0

Say, for a process, I know it has a page located at virtual address 0x42424242. I want to manually swap it out to the swap area. From user space I think it's hard to do so. I didn't find any related commands to force the kernel to do it. Does that mean I have to hack the kernel and implement this feature?

yuanqili
  • 101
  • 3

2 Answers2

1

Look at https://stackoverflow.com/questions/578137/can-i-tell-linux-not-to-swap-out-a-particular-processes-memory, in particular you may want to check the madvise system call and its advice argument MADV_DONTNEED: http://man7.org/linux/man-pages/man2/madvise.2.html.

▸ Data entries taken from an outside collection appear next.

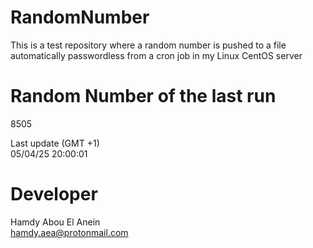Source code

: # RandomNumber    
This is a test repository where a random number is pushed to a file automatically passwordless from a cron job in my Linux CentOS server    
# Random Number of the last run   
8505
      
Last update (GMT +1)    
05/04/25 20:00:01
# Developer    
Hamdy Abou El Anein   
hamdy.aea@protonmail.com
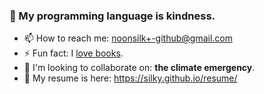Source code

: ### 👋 My programming language is kindness.


- 📫 How to reach me: noonsilk+-github@gmail.com
- ⚡ Fun fact: I [love books](https://betweenbooks.com.au/).
- 👯 I'm looking to collaborate on: **the climate emergency**.
- 🌱 My resume is here: <https://silky.github.io/resume/>

 
<!--
**silky/silky** is a ✨ _special_ ✨ repository because its `README.md` (this file) appears on your GitHub profile.

Here are some ideas to get you started:

- 🔭 I’m currently working on ...
- 🌱 I’m currently learning ...
- 🤔 I’m looking for help with ...
- 💬 Ask me about ...

-->
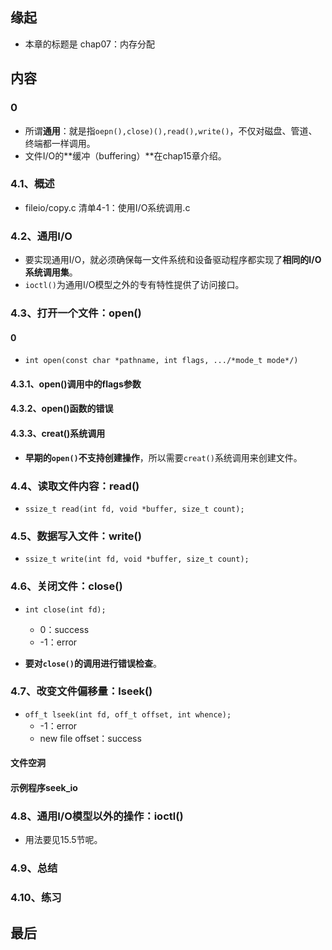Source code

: ## 缘起

+ 本章的标题是  chap07：内存分配

## 内容

### 0

+ 所谓**通用**：就是指`oepn(),close)(),read(),write()`，不仅对磁盘、管道、终端都一样调用。
+ 文件I/O的**缓冲（buffering）**在chap15章介绍。

### 4.1、概述

+ fileio/copy.c  清单4-1：使用I/O系统调用.c

### 4.2、通用I/O

+ 要实现通用I/O，就必须确保每一文件系统和设备驱动程序都实现了**相同的I/O系统调用集**。
+ `ioctl()`为通用I/O模型之外的专有特性提供了访问接口。

### 4.3、打开一个文件：open()

#### 0

+ `int open(const char *pathname, int flags, .../*mode_t mode*/)`

#### 4.3.1、open()调用中的flags参数

#### 4.3.2、open()函数的错误

#### 4.3.3、creat()系统调用

+ **早期的`open()`不支持创建操作**，所以需要`creat()`系统调用来创建文件。

### 4.4、读取文件内容：read()

+ `ssize_t read(int fd, void *buffer, size_t count);`

### 4.5、数据写入文件：write()

+ `ssize_t write(int fd, void *buffer, size_t count);`

### 4.6、关闭文件：close()

+ `int close(int fd);`
  + 0：success
  + -1：error

+ **要对`close()`的调用进行错误检查**。

### 4.7、改变文件偏移量：lseek()

+ `off_t lseek(int fd, off_t offset, int whence);`
  + -1：error
  + new file offset：success

#### 文件空洞

#### 示例程序seek_io

### 4.8、通用I/O模型以外的操作：ioctl()

+ 用法要见15.5节呢。

### 4.9、总结

### 4.10、练习

## 最后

Here's a citation from The Linux Programming Interface book, p. 1055:

MADV_DONTNEED The calling process no longer requires the pages in this region to be memory-resident. The precise effect of this flag varies across UNIX implementations. ... Linux:

for a MAP_PRIVATE region, the mapped pages are explicitly discarded, which means that modification to the pages are lost. The Virtual memory address range remains accessible, but the next access of each page will result in a page fault reinitializing the page, either with the contents of the file from which it is mapped or with zeros in the case of anonymous mapping.

for a MAP_SHARED region, the kernel may discard modified pages in some circumstances, depending on the architecture (doesn't occur on x86).

Of course, the kernel can completely ignore this "hint".

Juraj Martinka
  • 495
  • 1
  • 3
  • 8
  • Yes, we want to force swapping out selected pages to implement a custom cache mechanism for our system. As the system requires microsecond-level response time, only giving linux a hint doesn't look enough. – yuanqili Mar 16 '20 at 11:33
  • Best to measure but if you have real-time requirements you may need to look at a different OS/kernel. – Juraj Martinka Mar 16 '20 at 11:39
0

There's an kernel algorithm to decide it, I'll try to exemplify using generic terms.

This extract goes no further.